[WHAT YOU HAVE TO DO]
Using the listing below, count every line that contains the word "Shaded"; respond with the count alone.
------------------------------
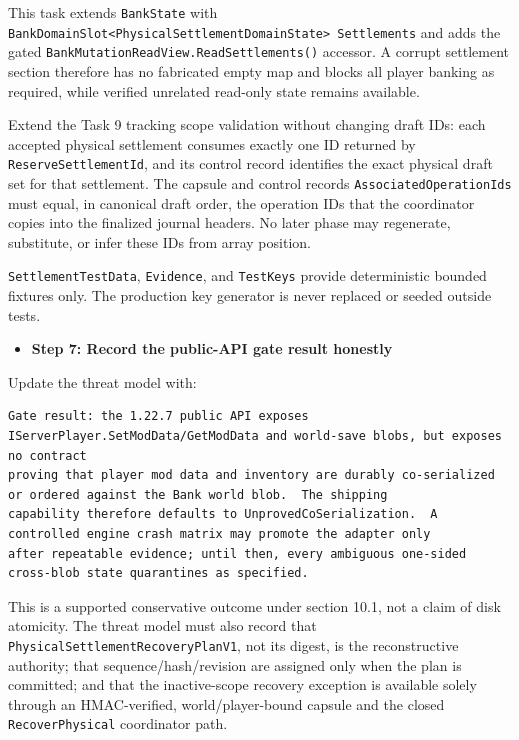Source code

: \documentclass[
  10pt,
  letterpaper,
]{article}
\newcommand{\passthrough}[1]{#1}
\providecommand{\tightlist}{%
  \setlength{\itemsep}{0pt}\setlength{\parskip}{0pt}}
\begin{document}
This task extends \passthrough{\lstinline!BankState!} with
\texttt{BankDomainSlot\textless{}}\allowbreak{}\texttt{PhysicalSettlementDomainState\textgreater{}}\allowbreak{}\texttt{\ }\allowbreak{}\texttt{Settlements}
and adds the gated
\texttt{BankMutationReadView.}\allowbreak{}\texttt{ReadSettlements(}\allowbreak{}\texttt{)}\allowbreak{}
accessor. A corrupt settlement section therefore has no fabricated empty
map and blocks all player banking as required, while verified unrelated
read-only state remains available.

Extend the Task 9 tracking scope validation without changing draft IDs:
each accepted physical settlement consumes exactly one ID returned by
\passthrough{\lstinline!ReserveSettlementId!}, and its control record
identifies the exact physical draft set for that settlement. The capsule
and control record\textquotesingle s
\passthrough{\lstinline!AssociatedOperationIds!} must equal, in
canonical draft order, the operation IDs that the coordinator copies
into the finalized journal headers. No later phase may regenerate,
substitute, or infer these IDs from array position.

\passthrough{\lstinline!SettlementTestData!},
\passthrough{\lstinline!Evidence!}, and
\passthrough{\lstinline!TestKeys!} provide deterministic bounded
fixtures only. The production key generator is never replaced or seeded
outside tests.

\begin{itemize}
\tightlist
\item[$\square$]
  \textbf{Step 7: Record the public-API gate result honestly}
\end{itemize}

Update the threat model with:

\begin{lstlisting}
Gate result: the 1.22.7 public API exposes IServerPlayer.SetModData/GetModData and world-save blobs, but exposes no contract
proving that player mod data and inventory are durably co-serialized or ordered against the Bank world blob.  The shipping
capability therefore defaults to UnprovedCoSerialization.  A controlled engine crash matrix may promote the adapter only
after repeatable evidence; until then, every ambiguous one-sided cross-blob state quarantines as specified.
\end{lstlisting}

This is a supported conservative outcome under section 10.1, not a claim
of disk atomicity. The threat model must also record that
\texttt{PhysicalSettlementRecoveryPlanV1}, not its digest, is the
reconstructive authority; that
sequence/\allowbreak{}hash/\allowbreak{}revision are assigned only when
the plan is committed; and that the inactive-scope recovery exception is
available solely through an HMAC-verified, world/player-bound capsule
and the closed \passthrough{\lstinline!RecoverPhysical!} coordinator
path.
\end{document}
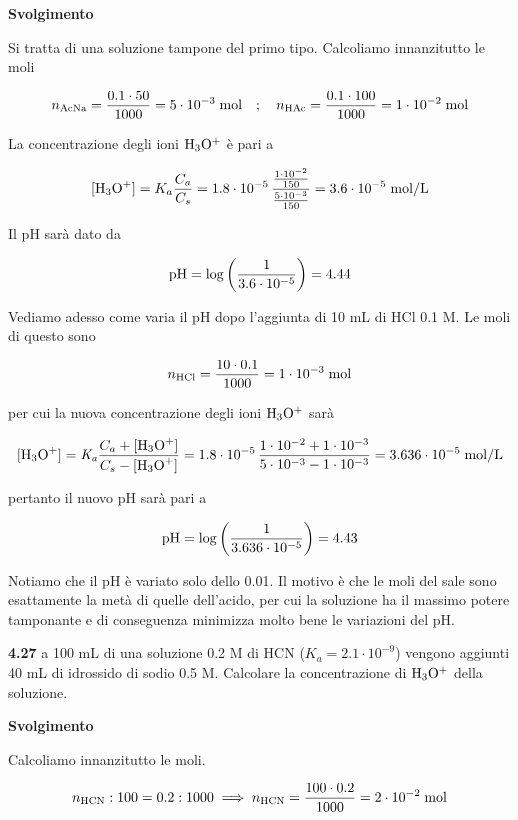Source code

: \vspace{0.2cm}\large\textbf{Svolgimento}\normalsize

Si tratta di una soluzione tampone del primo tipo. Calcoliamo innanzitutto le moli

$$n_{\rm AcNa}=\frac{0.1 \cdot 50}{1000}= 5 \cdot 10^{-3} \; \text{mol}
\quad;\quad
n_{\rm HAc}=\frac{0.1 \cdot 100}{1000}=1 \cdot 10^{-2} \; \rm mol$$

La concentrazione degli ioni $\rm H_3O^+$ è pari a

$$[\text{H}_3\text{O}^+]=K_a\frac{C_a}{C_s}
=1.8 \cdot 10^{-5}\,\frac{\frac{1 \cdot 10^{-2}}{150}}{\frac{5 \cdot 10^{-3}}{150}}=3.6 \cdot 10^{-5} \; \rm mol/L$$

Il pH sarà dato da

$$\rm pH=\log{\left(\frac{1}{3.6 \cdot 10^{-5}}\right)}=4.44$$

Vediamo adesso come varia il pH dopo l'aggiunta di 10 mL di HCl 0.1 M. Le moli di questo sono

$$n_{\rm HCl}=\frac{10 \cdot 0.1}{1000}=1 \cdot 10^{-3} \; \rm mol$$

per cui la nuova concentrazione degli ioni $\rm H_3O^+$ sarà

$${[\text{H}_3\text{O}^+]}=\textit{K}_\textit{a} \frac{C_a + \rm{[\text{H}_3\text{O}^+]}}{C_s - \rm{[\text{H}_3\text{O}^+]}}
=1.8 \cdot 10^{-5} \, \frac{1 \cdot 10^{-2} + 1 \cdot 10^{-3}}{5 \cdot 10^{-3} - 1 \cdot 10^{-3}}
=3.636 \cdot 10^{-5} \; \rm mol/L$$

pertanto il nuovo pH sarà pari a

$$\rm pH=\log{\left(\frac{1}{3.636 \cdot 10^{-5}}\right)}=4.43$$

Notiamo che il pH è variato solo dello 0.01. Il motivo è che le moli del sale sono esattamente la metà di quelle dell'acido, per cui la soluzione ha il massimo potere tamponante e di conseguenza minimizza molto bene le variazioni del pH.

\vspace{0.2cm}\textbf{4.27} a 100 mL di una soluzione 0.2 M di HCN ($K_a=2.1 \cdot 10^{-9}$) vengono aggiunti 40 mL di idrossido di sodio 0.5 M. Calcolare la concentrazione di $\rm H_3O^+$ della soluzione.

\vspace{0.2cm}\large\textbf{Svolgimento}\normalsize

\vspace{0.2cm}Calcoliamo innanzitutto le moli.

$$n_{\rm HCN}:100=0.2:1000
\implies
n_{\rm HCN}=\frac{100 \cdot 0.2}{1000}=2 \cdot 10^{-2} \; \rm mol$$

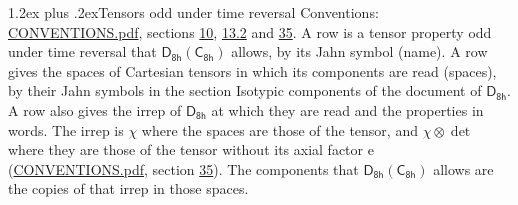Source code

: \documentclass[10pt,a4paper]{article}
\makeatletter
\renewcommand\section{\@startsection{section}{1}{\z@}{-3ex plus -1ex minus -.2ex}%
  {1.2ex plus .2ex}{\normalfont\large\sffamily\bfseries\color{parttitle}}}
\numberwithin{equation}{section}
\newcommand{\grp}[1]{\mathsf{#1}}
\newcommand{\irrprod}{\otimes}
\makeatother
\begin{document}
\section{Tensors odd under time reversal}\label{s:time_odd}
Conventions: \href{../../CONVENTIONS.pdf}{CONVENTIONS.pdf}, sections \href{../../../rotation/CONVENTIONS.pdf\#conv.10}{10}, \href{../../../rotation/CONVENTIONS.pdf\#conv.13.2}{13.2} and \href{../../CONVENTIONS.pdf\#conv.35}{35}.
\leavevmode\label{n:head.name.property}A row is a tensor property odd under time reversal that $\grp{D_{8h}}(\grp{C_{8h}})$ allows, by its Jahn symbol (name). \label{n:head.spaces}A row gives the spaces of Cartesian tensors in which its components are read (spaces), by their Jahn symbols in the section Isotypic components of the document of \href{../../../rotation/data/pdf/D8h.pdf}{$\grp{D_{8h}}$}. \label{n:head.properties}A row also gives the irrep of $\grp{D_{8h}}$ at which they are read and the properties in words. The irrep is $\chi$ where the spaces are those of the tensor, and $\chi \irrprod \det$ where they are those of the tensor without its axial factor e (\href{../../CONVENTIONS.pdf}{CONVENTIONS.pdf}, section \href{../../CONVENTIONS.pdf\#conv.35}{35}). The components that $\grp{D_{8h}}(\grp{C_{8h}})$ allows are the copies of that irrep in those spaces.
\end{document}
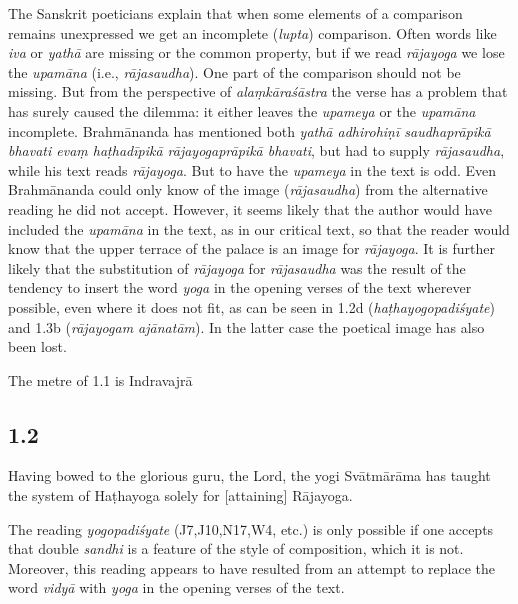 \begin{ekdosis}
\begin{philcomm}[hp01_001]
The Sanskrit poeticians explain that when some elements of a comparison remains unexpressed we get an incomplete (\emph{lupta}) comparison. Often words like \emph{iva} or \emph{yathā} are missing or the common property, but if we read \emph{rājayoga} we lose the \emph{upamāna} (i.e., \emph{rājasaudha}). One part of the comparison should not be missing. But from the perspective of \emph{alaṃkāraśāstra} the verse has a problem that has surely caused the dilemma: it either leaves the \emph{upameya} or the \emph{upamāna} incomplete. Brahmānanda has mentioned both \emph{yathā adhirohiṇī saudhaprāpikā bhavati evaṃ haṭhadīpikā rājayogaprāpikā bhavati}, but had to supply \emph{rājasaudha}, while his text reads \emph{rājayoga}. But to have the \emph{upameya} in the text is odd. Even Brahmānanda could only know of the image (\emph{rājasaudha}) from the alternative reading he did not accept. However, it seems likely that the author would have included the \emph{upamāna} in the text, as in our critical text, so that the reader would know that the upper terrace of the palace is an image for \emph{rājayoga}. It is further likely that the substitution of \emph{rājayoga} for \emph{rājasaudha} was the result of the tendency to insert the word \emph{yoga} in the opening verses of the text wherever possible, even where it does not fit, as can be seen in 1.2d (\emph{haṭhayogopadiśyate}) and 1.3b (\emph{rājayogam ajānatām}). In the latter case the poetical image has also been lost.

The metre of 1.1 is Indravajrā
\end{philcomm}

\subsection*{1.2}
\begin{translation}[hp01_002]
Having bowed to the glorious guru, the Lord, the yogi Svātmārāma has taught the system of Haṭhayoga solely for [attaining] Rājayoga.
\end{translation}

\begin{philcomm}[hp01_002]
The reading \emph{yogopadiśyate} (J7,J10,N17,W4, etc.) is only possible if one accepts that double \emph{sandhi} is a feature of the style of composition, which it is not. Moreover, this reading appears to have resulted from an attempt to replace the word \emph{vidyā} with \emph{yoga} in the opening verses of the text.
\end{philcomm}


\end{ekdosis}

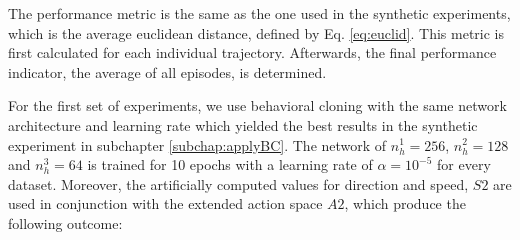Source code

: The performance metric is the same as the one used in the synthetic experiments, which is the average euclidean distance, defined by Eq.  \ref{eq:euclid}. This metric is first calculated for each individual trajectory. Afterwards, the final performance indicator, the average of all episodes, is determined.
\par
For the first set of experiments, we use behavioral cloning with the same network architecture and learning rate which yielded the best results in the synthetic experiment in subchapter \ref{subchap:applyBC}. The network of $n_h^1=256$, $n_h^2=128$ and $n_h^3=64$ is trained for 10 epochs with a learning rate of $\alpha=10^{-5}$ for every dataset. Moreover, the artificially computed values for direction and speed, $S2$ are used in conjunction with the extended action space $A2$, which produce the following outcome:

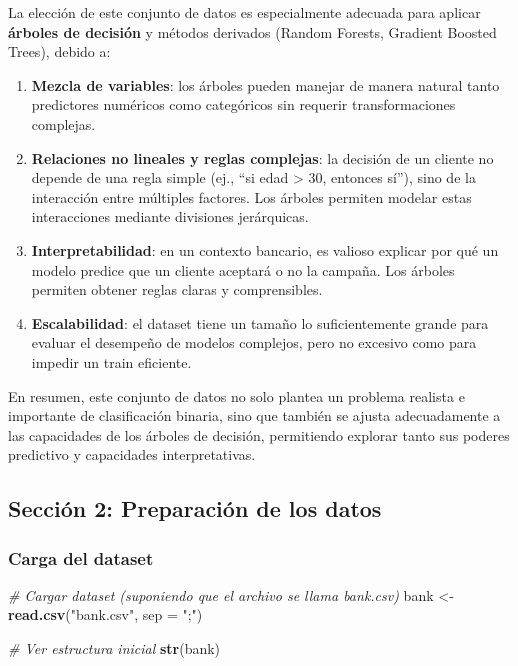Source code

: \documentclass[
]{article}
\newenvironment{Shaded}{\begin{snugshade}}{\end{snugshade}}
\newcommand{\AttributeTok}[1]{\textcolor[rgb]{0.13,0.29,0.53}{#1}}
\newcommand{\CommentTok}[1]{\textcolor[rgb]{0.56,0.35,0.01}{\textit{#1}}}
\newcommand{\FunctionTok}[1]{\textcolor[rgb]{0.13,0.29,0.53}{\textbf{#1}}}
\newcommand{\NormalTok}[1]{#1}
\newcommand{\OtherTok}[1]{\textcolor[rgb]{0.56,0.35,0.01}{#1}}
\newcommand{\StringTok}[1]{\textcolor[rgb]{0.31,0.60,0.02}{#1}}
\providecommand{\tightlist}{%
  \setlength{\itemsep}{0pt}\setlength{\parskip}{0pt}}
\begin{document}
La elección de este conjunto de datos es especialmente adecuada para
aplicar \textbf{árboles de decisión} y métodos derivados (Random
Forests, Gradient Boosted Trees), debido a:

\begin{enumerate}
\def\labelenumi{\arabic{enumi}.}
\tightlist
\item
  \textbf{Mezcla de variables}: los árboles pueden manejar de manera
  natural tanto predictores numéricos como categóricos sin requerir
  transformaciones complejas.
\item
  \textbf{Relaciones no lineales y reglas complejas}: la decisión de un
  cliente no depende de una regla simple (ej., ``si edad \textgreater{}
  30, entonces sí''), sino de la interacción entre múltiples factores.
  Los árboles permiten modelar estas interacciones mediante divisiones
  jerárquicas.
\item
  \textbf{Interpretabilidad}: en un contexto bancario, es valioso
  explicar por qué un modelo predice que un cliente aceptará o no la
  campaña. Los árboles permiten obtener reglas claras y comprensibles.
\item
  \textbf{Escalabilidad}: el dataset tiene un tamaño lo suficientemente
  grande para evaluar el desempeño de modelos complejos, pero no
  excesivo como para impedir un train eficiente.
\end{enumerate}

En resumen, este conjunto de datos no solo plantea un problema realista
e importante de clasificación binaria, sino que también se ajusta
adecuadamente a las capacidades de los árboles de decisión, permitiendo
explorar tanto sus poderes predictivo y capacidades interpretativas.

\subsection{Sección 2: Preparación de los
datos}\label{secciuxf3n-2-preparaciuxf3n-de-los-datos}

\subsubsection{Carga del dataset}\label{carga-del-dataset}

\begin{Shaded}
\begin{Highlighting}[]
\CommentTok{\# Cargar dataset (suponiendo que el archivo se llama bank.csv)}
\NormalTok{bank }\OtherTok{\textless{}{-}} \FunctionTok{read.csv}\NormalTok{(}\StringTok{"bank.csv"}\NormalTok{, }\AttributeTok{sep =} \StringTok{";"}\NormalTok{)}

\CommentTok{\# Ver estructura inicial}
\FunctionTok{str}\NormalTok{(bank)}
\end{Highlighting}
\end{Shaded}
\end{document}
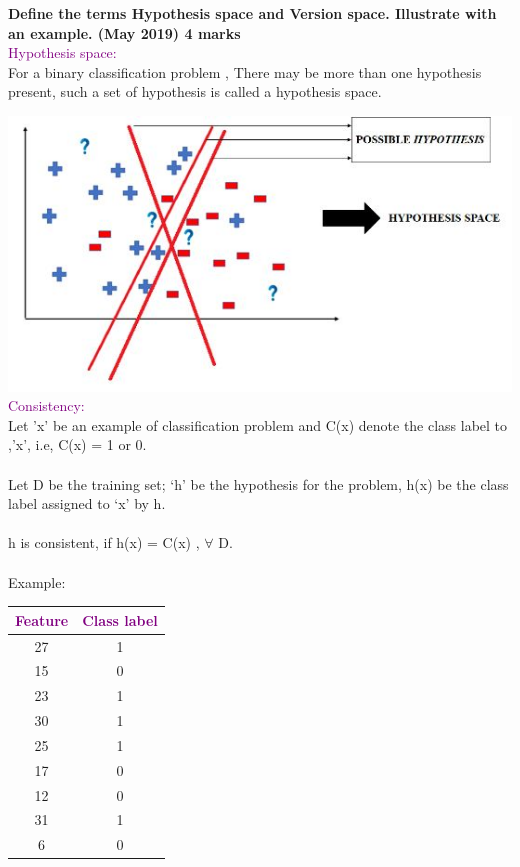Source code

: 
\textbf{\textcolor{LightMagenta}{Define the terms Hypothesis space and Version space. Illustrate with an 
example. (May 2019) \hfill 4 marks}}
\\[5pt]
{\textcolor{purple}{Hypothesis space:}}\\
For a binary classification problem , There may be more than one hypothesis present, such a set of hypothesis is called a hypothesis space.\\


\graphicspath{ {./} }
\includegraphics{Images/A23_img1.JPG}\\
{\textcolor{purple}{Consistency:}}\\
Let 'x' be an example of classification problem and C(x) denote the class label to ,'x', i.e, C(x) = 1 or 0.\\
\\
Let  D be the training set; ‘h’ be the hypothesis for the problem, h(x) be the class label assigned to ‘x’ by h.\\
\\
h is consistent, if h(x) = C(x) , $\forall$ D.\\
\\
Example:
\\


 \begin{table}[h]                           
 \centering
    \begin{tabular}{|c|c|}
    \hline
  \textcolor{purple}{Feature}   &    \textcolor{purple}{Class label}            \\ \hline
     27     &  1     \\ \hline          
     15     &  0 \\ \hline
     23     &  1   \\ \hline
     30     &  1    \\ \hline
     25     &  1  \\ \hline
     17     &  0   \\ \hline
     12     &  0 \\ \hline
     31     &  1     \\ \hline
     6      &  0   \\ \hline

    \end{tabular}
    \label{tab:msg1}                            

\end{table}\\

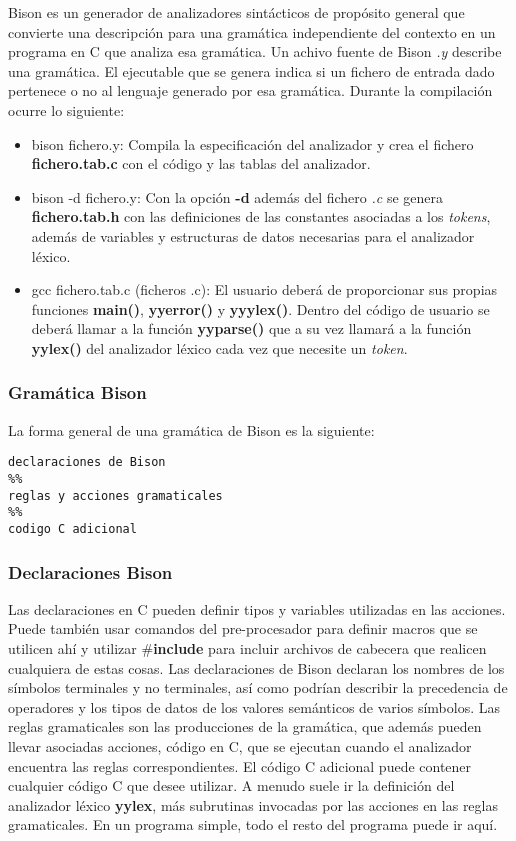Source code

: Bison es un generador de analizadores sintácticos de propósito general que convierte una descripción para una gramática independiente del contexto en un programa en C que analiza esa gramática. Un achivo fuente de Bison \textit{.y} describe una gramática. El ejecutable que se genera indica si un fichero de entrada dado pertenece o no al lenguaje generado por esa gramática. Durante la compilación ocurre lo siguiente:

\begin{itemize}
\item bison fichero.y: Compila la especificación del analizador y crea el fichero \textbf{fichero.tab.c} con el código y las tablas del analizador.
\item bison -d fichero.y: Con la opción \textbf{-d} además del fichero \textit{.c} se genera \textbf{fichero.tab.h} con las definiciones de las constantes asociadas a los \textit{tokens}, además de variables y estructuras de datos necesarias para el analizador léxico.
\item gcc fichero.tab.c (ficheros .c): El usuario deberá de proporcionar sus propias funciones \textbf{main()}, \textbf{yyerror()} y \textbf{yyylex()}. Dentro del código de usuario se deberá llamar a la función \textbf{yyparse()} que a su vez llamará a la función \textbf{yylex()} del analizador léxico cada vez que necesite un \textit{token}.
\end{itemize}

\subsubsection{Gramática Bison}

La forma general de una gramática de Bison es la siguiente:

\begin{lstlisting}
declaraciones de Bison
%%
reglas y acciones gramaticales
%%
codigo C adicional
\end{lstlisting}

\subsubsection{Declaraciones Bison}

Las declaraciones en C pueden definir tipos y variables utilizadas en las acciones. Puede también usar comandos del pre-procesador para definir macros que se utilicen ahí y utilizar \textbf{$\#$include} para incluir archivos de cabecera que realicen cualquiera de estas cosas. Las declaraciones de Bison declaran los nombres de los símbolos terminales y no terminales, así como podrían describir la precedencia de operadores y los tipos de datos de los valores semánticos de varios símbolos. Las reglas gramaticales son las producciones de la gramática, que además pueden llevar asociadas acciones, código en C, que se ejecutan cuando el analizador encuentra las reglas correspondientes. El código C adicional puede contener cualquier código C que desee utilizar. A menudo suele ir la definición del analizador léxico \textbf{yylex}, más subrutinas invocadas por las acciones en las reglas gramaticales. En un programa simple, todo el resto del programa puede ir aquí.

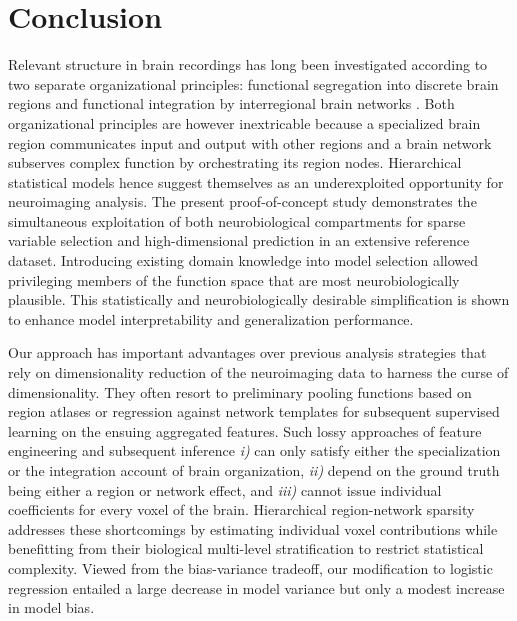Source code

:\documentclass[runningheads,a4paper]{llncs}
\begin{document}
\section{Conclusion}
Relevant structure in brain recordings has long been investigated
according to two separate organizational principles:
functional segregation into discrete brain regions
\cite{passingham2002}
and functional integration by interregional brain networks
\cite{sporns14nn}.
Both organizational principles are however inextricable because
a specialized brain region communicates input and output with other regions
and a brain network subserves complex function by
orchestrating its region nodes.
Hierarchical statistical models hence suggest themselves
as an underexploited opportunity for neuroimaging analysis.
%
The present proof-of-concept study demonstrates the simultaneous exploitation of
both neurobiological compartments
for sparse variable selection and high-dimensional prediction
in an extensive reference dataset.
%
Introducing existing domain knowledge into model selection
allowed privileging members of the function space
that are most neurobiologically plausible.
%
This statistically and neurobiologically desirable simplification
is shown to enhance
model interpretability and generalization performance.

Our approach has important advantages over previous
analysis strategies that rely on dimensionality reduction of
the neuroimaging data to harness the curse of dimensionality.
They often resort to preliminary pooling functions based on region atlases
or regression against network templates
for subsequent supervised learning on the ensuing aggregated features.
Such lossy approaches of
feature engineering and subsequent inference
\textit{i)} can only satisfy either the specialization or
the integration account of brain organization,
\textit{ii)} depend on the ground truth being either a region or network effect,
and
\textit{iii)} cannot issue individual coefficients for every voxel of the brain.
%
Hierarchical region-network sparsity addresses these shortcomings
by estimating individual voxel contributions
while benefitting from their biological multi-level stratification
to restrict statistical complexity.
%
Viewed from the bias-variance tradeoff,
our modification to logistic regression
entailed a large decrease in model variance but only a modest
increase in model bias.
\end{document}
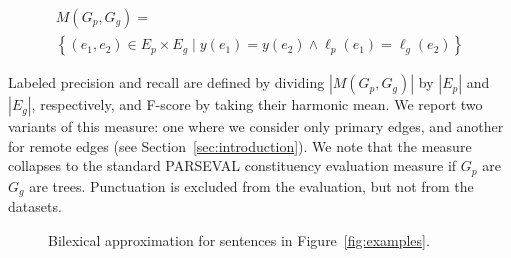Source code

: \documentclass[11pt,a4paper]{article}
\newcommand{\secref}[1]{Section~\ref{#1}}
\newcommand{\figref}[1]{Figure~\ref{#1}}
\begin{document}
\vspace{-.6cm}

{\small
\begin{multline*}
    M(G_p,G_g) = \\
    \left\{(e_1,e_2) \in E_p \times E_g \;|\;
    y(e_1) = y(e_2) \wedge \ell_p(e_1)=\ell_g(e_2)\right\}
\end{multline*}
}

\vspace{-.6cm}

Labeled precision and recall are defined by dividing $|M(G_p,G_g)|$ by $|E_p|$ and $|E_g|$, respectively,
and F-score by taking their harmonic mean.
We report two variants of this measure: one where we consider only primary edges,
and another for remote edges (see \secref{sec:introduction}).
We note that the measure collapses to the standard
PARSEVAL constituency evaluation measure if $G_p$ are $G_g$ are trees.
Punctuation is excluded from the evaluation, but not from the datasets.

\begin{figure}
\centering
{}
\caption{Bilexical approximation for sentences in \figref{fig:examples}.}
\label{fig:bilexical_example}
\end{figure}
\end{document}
------------------------------
[TASK SOLUTION]
3